> To do
Provide only the number of lines in the data below that contain the string "Express".

(Items listed in a dataset)

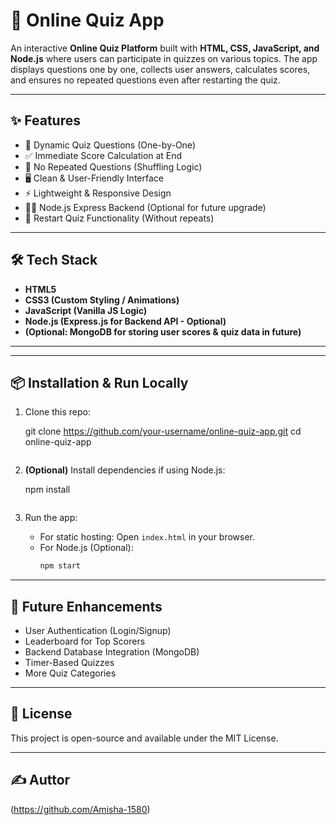 # 🧠 Online Quiz App

An interactive **Online Quiz Platform** built with **HTML, CSS, JavaScript, and Node.js** where users can participate in quizzes on various topics. The app displays questions one by one, collects user answers, calculates scores, and ensures no repeated questions even after restarting the quiz.


---

## ✨ Features
- 📄 Dynamic Quiz Questions (One-by-One)
- ✅ Immediate Score Calculation at End
- 🔄 No Repeated Questions (Shuffling Logic)
- 🖥️ Clean & User-Friendly Interface
- ⚡ Lightweight & Responsive Design
- 🧑‍💻 Node.js Express Backend (Optional for future upgrade)
- 🔄 Restart Quiz Functionality (Without repeats)

---

## 🛠️ Tech Stack
- **HTML5**
- **CSS3 (Custom Styling / Animations)**
- **JavaScript (Vanilla JS Logic)**
- **Node.js (Express.js for Backend API - Optional)**
- **(Optional: MongoDB for storing user scores & quiz data in future)**

---


---

## 📦 Installation & Run Locally
1. Clone this repo:
    
    git clone https://github.com/your-username/online-quiz-app.git
    cd online-quiz-app
    ```

2. **(Optional)** Install dependencies if using Node.js:
   
    npm install
    ```

3. Run the app:
    - For static hosting:
        Open `index.html` in your browser.
    - For Node.js (Optional):
        ```bash
        npm start
        ```

---

## 📝 Future Enhancements
- User Authentication (Login/Signup)
- Leaderboard for Top Scorers
- Backend Database Integration (MongoDB)
- Timer-Based Quizzes
- More Quiz Categories

---


## 📄 License
This project is open-source and available under the MIT License.

---

## ✍️ Auttor
(https://github.com/Amisha-1580)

> Answer space
2